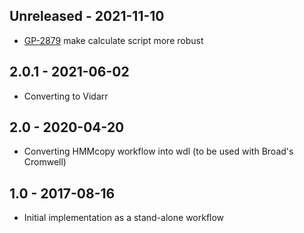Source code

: ## Unreleased - 2021-11-10
- [GP-2879](https://jira.oicr.on.ca/browse/GP-2879) make calculate script more robust
## 2.0.1 - 2021-06-02
- Converting to Vidarr
## 2.0 - 2020-04-20
- Converting HMMcopy workflow into wdl (to be used with Broad's Cromwell)
## 1.0 - 2017-08-16
- Initial implementation as a stand-alone workflow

-.-.-

Assignment:
Set down nothing but the lines from the one with "## 2.0.1 - 2021-06-02" through the end of the records, keeping each line exactly as written and including both ends.

Solution:
## 2.0.1 - 2021-06-02
- Converting to Vidarr
## 2.0 - 2020-04-20
- Converting HMMcopy workflow into wdl (to be used with Broad's Cromwell)
## 1.0 - 2017-08-16
- Initial implementation as a stand-alone workflow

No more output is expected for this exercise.